[Stored items from a collection]
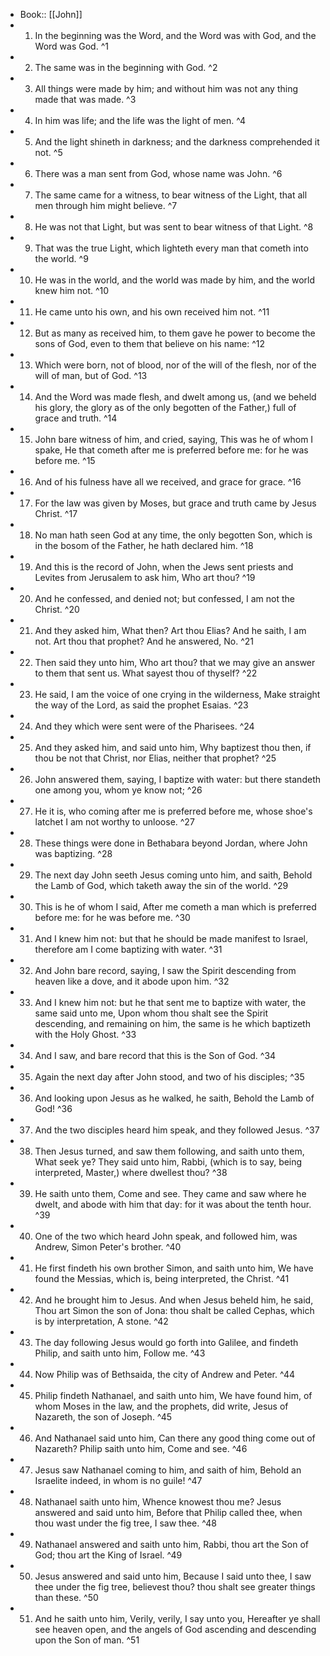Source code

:- Book:: [[John]]
- 1. In the beginning was the Word, and the Word was with God, and the Word was God. ^1
- 2. The same was in the beginning with God. ^2
- 3. All things were made by him; and without him was not any thing made that was made. ^3
- 4. In him was life; and the life was the light of men. ^4
- 5. And the light shineth in darkness; and the darkness comprehended it not. ^5
- 6. There was a man sent from God, whose name was John. ^6
- 7. The same came for a witness, to bear witness of the Light, that all men through him might believe. ^7
- 8. He was not that Light, but was sent to bear witness of that Light. ^8
- 9. That was the true Light, which lighteth every man that cometh into the world. ^9
- 10. He was in the world, and the world was made by him, and the world knew him not. ^10
- 11. He came unto his own, and his own received him not. ^11
- 12. But as many as received him, to them gave he power to become the sons of God, even to them that believe on his name: ^12
- 13. Which were born, not of blood, nor of the will of the flesh, nor of the will of man, but of God. ^13
- 14. And the Word was made flesh, and dwelt among us, (and we beheld his glory, the glory as of the only begotten of the Father,) full of grace and truth. ^14
- 15. John bare witness of him, and cried, saying, This was he of whom I spake, He that cometh after me is preferred before me: for he was before me. ^15
- 16. And of his fulness have all we received, and grace for grace. ^16
- 17. For the law was given by Moses, but grace and truth came by Jesus Christ. ^17
- 18. No man hath seen God at any time, the only begotten Son, which is in the bosom of the Father, he hath declared him. ^18
- 19. And this is the record of John, when the Jews sent priests and Levites from Jerusalem to ask him, Who art thou? ^19
- 20. And he confessed, and denied not; but confessed, I am not the Christ. ^20
- 21. And they asked him, What then? Art thou Elias? And he saith, I am not. Art thou that prophet? And he answered, No. ^21
- 22. Then said they unto him, Who art thou? that we may give an answer to them that sent us. What sayest thou of thyself? ^22
- 23. He said, I am the voice of one crying in the wilderness, Make straight the way of the Lord, as said the prophet Esaias. ^23
- 24. And they which were sent were of the Pharisees. ^24
- 25. And they asked him, and said unto him, Why baptizest thou then, if thou be not that Christ, nor Elias, neither that prophet? ^25
- 26. John answered them, saying, I baptize with water: but there standeth one among you, whom ye know not; ^26
- 27. He it is, who coming after me is preferred before me, whose shoe's latchet I am not worthy to unloose. ^27
- 28. These things were done in Bethabara beyond Jordan, where John was baptizing. ^28
- 29. The next day John seeth Jesus coming unto him, and saith, Behold the Lamb of God, which taketh away the sin of the world. ^29
- 30. This is he of whom I said, After me cometh a man which is preferred before me: for he was before me. ^30
- 31. And I knew him not: but that he should be made manifest to Israel, therefore am I come baptizing with water. ^31
- 32. And John bare record, saying, I saw the Spirit descending from heaven like a dove, and it abode upon him. ^32
- 33. And I knew him not: but he that sent me to baptize with water, the same said unto me, Upon whom thou shalt see the Spirit descending, and remaining on him, the same is he which baptizeth with the Holy Ghost. ^33
- 34. And I saw, and bare record that this is the Son of God. ^34
- 35. Again the next day after John stood, and two of his disciples; ^35
- 36. And looking upon Jesus as he walked, he saith, Behold the Lamb of God! ^36
- 37. And the two disciples heard him speak, and they followed Jesus. ^37
- 38. Then Jesus turned, and saw them following, and saith unto them, What seek ye? They said unto him, Rabbi, (which is to say, being interpreted, Master,) where dwellest thou? ^38
- 39. He saith unto them, Come and see. They came and saw where he dwelt, and abode with him that day: for it was about the tenth hour. ^39
- 40. One of the two which heard John speak, and followed him, was Andrew, Simon Peter's brother. ^40
- 41. He first findeth his own brother Simon, and saith unto him, We have found the Messias, which is, being interpreted, the Christ. ^41
- 42. And he brought him to Jesus. And when Jesus beheld him, he said, Thou art Simon the son of Jona: thou shalt be called Cephas, which is by interpretation, A stone. ^42
- 43. The day following Jesus would go forth into Galilee, and findeth Philip, and saith unto him, Follow me. ^43
- 44. Now Philip was of Bethsaida, the city of Andrew and Peter. ^44
- 45. Philip findeth Nathanael, and saith unto him, We have found him, of whom Moses in the law, and the prophets, did write, Jesus of Nazareth, the son of Joseph. ^45
- 46. And Nathanael said unto him, Can there any good thing come out of Nazareth? Philip saith unto him, Come and see. ^46
- 47. Jesus saw Nathanael coming to him, and saith of him, Behold an Israelite indeed, in whom is no guile! ^47
- 48. Nathanael saith unto him, Whence knowest thou me? Jesus answered and said unto him, Before that Philip called thee, when thou wast under the fig tree, I saw thee. ^48
- 49. Nathanael answered and saith unto him, Rabbi, thou art the Son of God; thou art the King of Israel. ^49
- 50. Jesus answered and said unto him, Because I said unto thee, I saw thee under the fig tree, believest thou? thou shalt see greater things than these. ^50
- 51. And he saith unto him, Verily, verily, I say unto you, Hereafter ye shall see heaven open, and the angels of God ascending and descending upon the Son of man. ^51
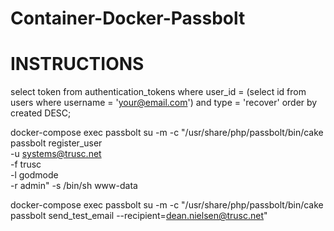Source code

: # Container-Docker-Passbolt

# INSTRUCTIONS

select token from authentication_tokens where user_id = (select id from users where username = 'your@email.com') and type = 'recover' order by created DESC;



docker-compose exec passbolt su -m -c "/usr/share/php/passbolt/bin/cake \
                                passbolt register_user \
                                -u systems@trusc.net \
                                -f trusc \
                                -l godmode \
                                -r admin" -s /bin/sh www-data





docker-compose exec passbolt su -m -c "/usr/share/php/passbolt/bin/cake passbolt send_test_email --recipient=dean.nielsen@trusc.net"

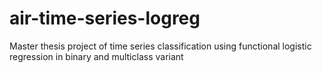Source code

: # air-time-series-logreg
Master thesis project of time series classification using functional logistic regression in binary and multiclass variant

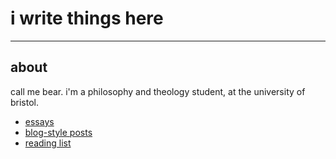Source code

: # i write things here

* * *

## about
call me bear. 
i'm a philosophy and theology student,
at the university of bristol. 

* [essays](./essays.html)
* [blog-style posts](./blog.html)
* [reading list](./reading.html)

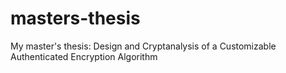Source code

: masters-thesis
==============

My master's thesis: Design and Cryptanalysis of a Customizable Authenticated Encryption Algorithm
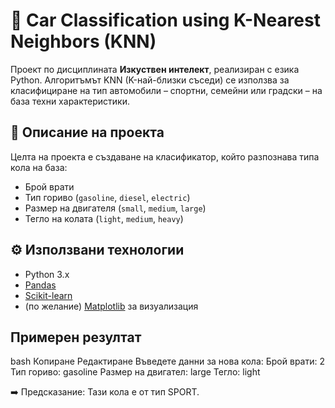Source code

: # 🚗 Car Classification using K-Nearest Neighbors (KNN)

Проект по дисциплината **Изкуствен интелект**, реализиран с езика Python. Алгоритъмът KNN (K-най-близки съседи) се използва за класифициране на тип автомобили – спортни, семейни или градски – на база техни характеристики.

## 📌 Описание на проекта

Целта на проекта е създаване на класификатор, който разпознава типа кола на база:

- Брой врати
- Тип гориво (`gasoline`, `diesel`, `electric`)
- Размер на двигателя (`small`, `medium`, `large`)
- Тегло на колата (`light`, `medium`, `heavy`)

## ⚙️ Използвани технологии

- Python 3.x
- [Pandas](https://pandas.pydata.org/)
- [Scikit-learn](https://scikit-learn.org/)
- (по желание) [Matplotlib](https://matplotlib.org/) за визуализация

## Примерен резултат
bash
Копиране
Редактиране
Въведете данни за нова кола:
Брой врати: 2
Тип гориво: gasoline
Размер на двигател: large
Тегло: light

➡️ Предсказание: Тази кола е от тип SPORT.
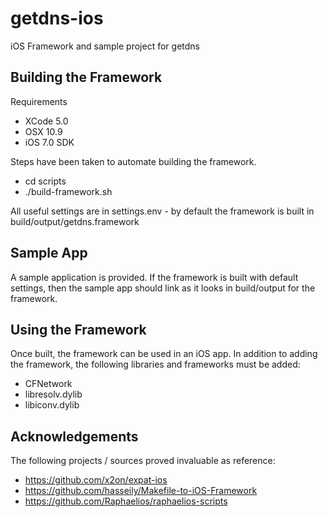 getdns-ios
==========

iOS Framework and sample project for getdns

Building the Framework
----------------------

Requirements
 - XCode 5.0
 - OSX 10.9
 - iOS 7.0 SDK

Steps have been taken to automate building the framework.

 - cd scripts
 - ./build-framework.sh
 
All useful settings are in settings.env - by default the framework is built in build/output/getdns.framework

Sample App
----------

A sample application is provided.  If the framework is built with default settings, then the sample app should link as it looks in build/output for the framework.

Using the Framework
-------------------

Once built, the framework can be used in an iOS app.  In addition to adding the framework, the following libraries and frameworks must be added:

 - CFNetwork
 - libresolv.dylib
 - libiconv.dylib

Acknowledgements
----------------

The following projects / sources proved invaluable as reference:
 - https://github.com/x2on/expat-ios
 - https://github.com/hasseily/Makefile-to-iOS-Framework
 - https://github.com/Raphaelios/raphaelios-scripts
 
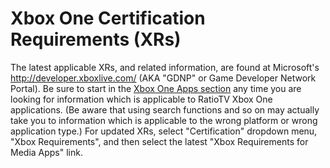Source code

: Xbox One Certification Requirements (XRs)
============
The latest applicable XRs, and related information, are found at Microsoft's http://developer.xboxlive.com/ (AKA "GDNP" or Game Developer Network Portal). Be sure to start in the [Xbox One Apps section](https://developer.xboxlive.com/en-us/apps/Pages/home.aspx) any time you are looking for information which is applicable to RatioTV Xbox One applications. (Be aware that using search functions and so on may actually take you to information which is applicable to the wrong platform or wrong application type.) For updated XRs, select "Certification" dropdown menu, "Xbox Requirements", and then select the latest "Xbox Requirements for Media Apps" link.
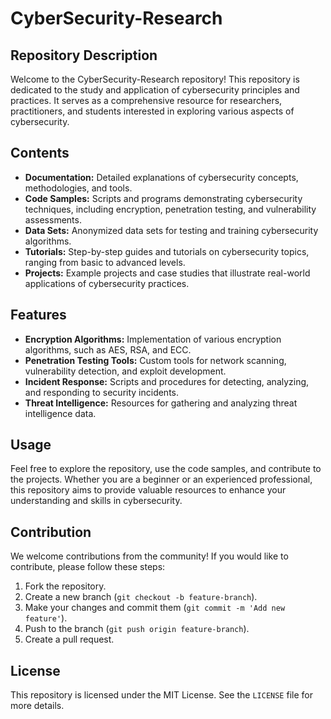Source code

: # CyberSecurity-Research

## Repository Description
Welcome to the CyberSecurity-Research repository! This repository is dedicated to the study and application of cybersecurity principles and practices. It serves as a comprehensive resource for researchers, practitioners, and students interested in exploring various aspects of cybersecurity.

## Contents
- **Documentation:** Detailed explanations of cybersecurity concepts, methodologies, and tools.
- **Code Samples:** Scripts and programs demonstrating cybersecurity techniques, including encryption, penetration testing, and vulnerability assessments.
- **Data Sets:** Anonymized data sets for testing and training cybersecurity algorithms.
- **Tutorials:** Step-by-step guides and tutorials on cybersecurity topics, ranging from basic to advanced levels.
- **Projects:** Example projects and case studies that illustrate real-world applications of cybersecurity practices.

## Features
- **Encryption Algorithms:** Implementation of various encryption algorithms, such as AES, RSA, and ECC.
- **Penetration Testing Tools:** Custom tools for network scanning, vulnerability detection, and exploit development.
- **Incident Response:** Scripts and procedures for detecting, analyzing, and responding to security incidents.
- **Threat Intelligence:** Resources for gathering and analyzing threat intelligence data.

## Usage
Feel free to explore the repository, use the code samples, and contribute to the projects. Whether you are a beginner or an experienced professional, this repository aims to provide valuable resources to enhance your understanding and skills in cybersecurity.

## Contribution
We welcome contributions from the community! If you would like to contribute, please follow these steps:
1. Fork the repository.
2. Create a new branch (`git checkout -b feature-branch`).
3. Make your changes and commit them (`git commit -m 'Add new feature'`).
4. Push to the branch (`git push origin feature-branch`).
5. Create a pull request.

## License
This repository is licensed under the MIT License. See the `LICENSE` file for more details.
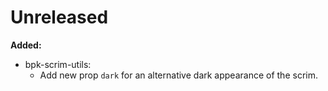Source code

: # Unreleased

**Added:**
- bpk-scrim-utils:
  - Add new prop `dark` for an alternative dark appearance of the scrim.

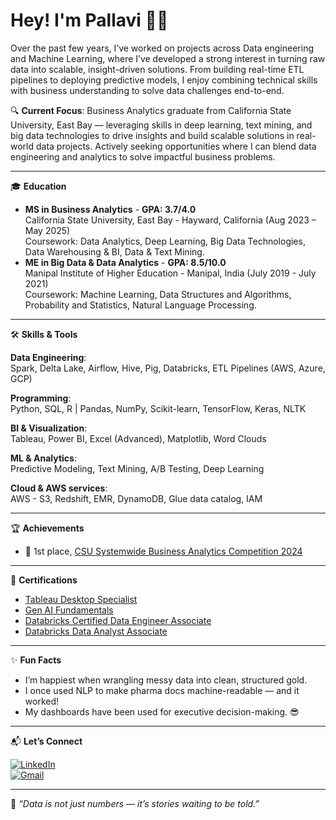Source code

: # Hey! I'm Pallavi 👩‍💻


Over the past few years, I’ve worked on projects across Data engineering and Machine Learning, where I’ve developed a strong interest in turning raw data into scalable, insight-driven solutions. From building real-time ETL pipelines to deploying predictive models, I enjoy combining technical skills with business understanding to solve data challenges end-to-end.

🔍 **Current Focus**: Business Analytics graduate from California State University, East Bay — leveraging skills in deep learning, text mining, and big data technologies to drive insights and build scalable solutions in real-world data projects. Actively seeking opportunities where I can blend data engineering and analytics to solve impactful business problems.

---

🎓 **Education**
- **MS in Business Analytics** - **GPA: 3.7/4.0**  
  California State University, East Bay - Hayward, California (Aug 2023 – May 2025)  
  Coursework: Data Analytics, Deep Learning, Big Data Technologies, Data Warehousing & BI, Data & Text Mining.
- **ME in Big Data & Data Analytics** - **GPA: 8.5/10.0**  
  Manipal Institute of Higher Education - Manipal, India (July 2019 - July 2021)  
  Coursework: Machine Learning, Data Structures and Algorithms, Probability and Statistics, Natural Language Processing.
---

🛠️ **Skills & Tools**

**Data Engineering**:  
Spark, Delta Lake, Airflow, Hive, Pig, Databricks, ETL Pipelines (AWS, Azure, GCP)

**Programming**:  
Python, SQL, R | Pandas, NumPy, Scikit-learn, TensorFlow, Keras, NLTK

**BI & Visualization**:  
Tableau, Power BI, Excel (Advanced), Matplotlib, Word Clouds

**ML & Analytics**:  
Predictive Modeling, Text Mining, A/B Testing, Deep Learning

**Cloud & AWS services**:  
AWS - S3, Redshift, EMR, DynamoDB, Glue data catalog, IAM

---

🏆 **Achievements**
- 🥇 1st place, [CSU Systemwide Business Analytics Competition 2024](https://www.csus.edu/college/business-administration/centers-programs/announcements.html)

---

📜 **Certifications**
- [Tableau Desktop Specialist](https://www.credly.com/badges/ea0635cd-8971-4653-8067-e8f16ce15e2b)
- [Gen AI Fundamentals](https://credentials.databricks.com/bad03bde-a4a6-44f6-af15-ee06a57744de#acc.rAzBG6Vg)
- [Databricks Certified Data Engineer Associate](https://credentials.databricks.com/dc1d7ff0-a34e-427a-9e69-d76e11f2dd73#acc.9NM3e8pT)  
- [Databricks Data Analyst Associate](https://credentials.databricks.com/7e51594d-f4fb-4ccf-92b8-69c02e95a1f9#acc.ysNLHAkh)

---

✨ **Fun Facts**
- I’m happiest when wrangling messy data into clean, structured gold.
- I once used NLP to make pharma docs machine-readable — and it worked!
- My dashboards have been used for executive decision-making. 😎

---

📬 **Let’s Connect**

[![LinkedIn](https://img.shields.io/badge/LinkedIn-blue?logo=linkedin&logoColor=white)](https://www.linkedin.com/in/pallavi-gowdar-nagaraj)  
[![Gmail](https://img.shields.io/badge/Email-red?logo=gmail&logoColor=white)](mailto:pallavigowdar17@gmail.com)

---

📌 _“Data is not just numbers — it’s stories waiting to be told.”_
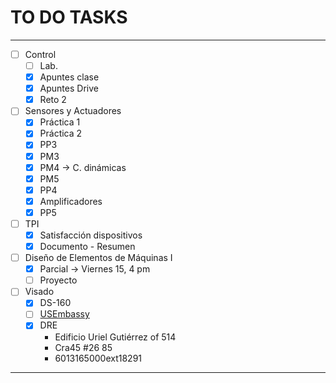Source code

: # TO DO TASKS 


---

- [ ] Control
	- [ ] Lab.
	- [x] Apuntes clase
	- [x] Apuntes Drive
	- [x] Reto 2
- [ ] Sensores y Actuadores
	- [x] Práctica 1
	- [x] Práctica 2
	- [x] PP3
	- [x] PM3
	- [x] PM4 -> C. dinámicas
	- [x] PM5
	- [x] PP4
	- [x] Amplificadores
	- [x] PP5
- [ ] TPI
	- [x] Satisfacción dispositivos
	- [x] Documento - Resumen
- [ ] Diseño de Elementos de Máquinas I
	- [x] Parcial -> Viernes $15$, $4$ pm
	- [ ] Proyecto

 - [ ] Visado
	 - [x] DS-160
	 - [ ] [USEmbassy](https://www.usembassy.gov/)
	 - [x] DRE
		 - Edificio Uriel Gutiérrez of 514
		 - Cra45 #26 85
		 - 6013165000ext18291

---











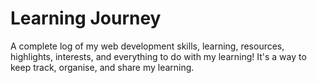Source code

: # Learning Journey
A complete log of my web development skills, learning, resources, highlights, interests, and everything to do with my learning! 
It's a way to keep track, organise, and share my learning.

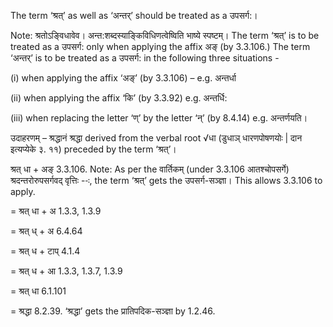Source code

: 




The term ‘श्रत्’ as well as ‘अन्तर्’ should be treated as a उपसर्ग:।


Note: श्रतोऽङ्विधावेव। अन्त:शब्दस्याङ्किविधिणत्वेष्विति भाष्ये स्पष्टम्। The term ‘श्रत्’ is to be treated as a उपसर्ग: only when applying the affix अङ् (by 3.3.106.) The term ‘अन्तर्’ is to be treated as a उपसर्ग: in the following three situations -

(i) when applying the affix ‘अङ्’ (by 3.3.106) – e.g. अन्तर्धा

(ii) when applying the affix ‘कि’ (by 3.3.92) e.g. अन्तर्धि:

(iii) when replacing the letter ‘ण्’ by the letter ‘न्’ (by 8.4.14) e.g. अन्तर्णयति।


उदाहरणम् – श्रद्धानं श्रद्धा derived from the verbal root √धा (डुधाञ् धारणपोषणयोः | दान इत्यप्येके ३. ११) preceded by the term ‘श्रत्’।


श्रत् धा + अङ् 3.3.106. Note: As per the वार्तिकम् (under 3.3.106 आतश्चोपसर्गे) श्रदन्तरोरुपसर्गवद् वृत्तिः --ः, the term ‘श्रत्’ gets the उपसर्ग-सञ्ज्ञा। This allows 3.3.106 to apply.

= श्रत् धा + अ 1.3.3, 1.3.9

= श्रत् ध् + अ 6.4.64

= श्रत् ध + टाप् 4.1.4

= श्रत् ध + आ 1.3.3, 1.3.7, 1.3.9

= श्रत् धा 6.1.101

= श्रद्धा 8.2.39. ‘श्रद्धा’ gets the प्रातिपदिक-सञ्ज्ञा by 1.2.46.

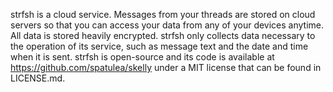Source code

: strfsh is a cloud service. Messages from your threads are stored on cloud servers so that you can access your data from any of your devices anytime. All data is stored heavily encrypted. strfsh only collects data necessary to the operation of its service, such as message text and the date and time when it is sent. strfsh is open-source and its code is available at https://github.com/spatulea/skelly under a MIT license that can be found in LICENSE.md.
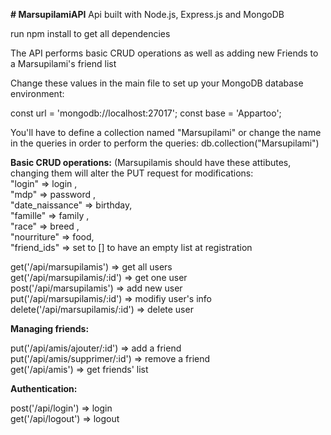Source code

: <strong># MarsupilamiAPI</strong>
Api built with Node.js, Express.js and MongoDB

run npm install to get all dependencies

The API performs basic CRUD operations as well as adding new Friends to a Marsupilami's friend list

Change these values in the main file to set up your MongoDB database environment:

const url = 'mongodb://localhost:27017';
const base = 'Appartoo';

You'll have to define a collection named "Marsupilami" or change the name in the queries in order to perform the queries:
db.collection("Marsupilami")

<strong>Basic CRUD operations:</strong>
(Marsupilamis should have these attibutes, changing them will alter the PUT request for modifications:<br>
"login" => login , <br>
"mdp" => password , <br>
"date_naissance" => birthday, <br>
"famille" => family , <br>
"race" => breed , <br>
"nourriture" => food, <br>
"friend_ids" => set to [] to have an empty list at registration <br>


get('/api/marsupilamis') => get all users <br>
get('/api/marsupilamis/:id') => get one user <br>
post('/api/marsupilamis') => add new user <br>
put('/api/marsupilamis/:id') => modifiy user's info <br>
delete('/api/marsupilamis/:id') => delete user <br>

<strong>Managing friends:</strong>

put('/api/amis/ajouter/:id') => add a friend <br>
put('/api/amis/supprimer/:id') => remove a friend <br>
get('/api/amis') => get friends' list <br>

<strong>Authentication:</strong>

post('/api/login') => login <br>
get('/api/logout') => logout <br>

* **Work instruction**
In the records above, the line with "- 5. And the" marks the start and the line with "- 8. He was" marks the end; copy that stretch exactly, both lines included, and nothing else.

* **Written solution**
- 5. And the light shineth in darkness; and the darkness comprehended it not. ^5
- 6. There was a man sent from God, whose name was John. ^6
- 7. The same came for a witness, to bear witness of the Light, that all men through him might believe. ^7
- 8. He was not that Light, but was sent to bear witness of that Light. ^8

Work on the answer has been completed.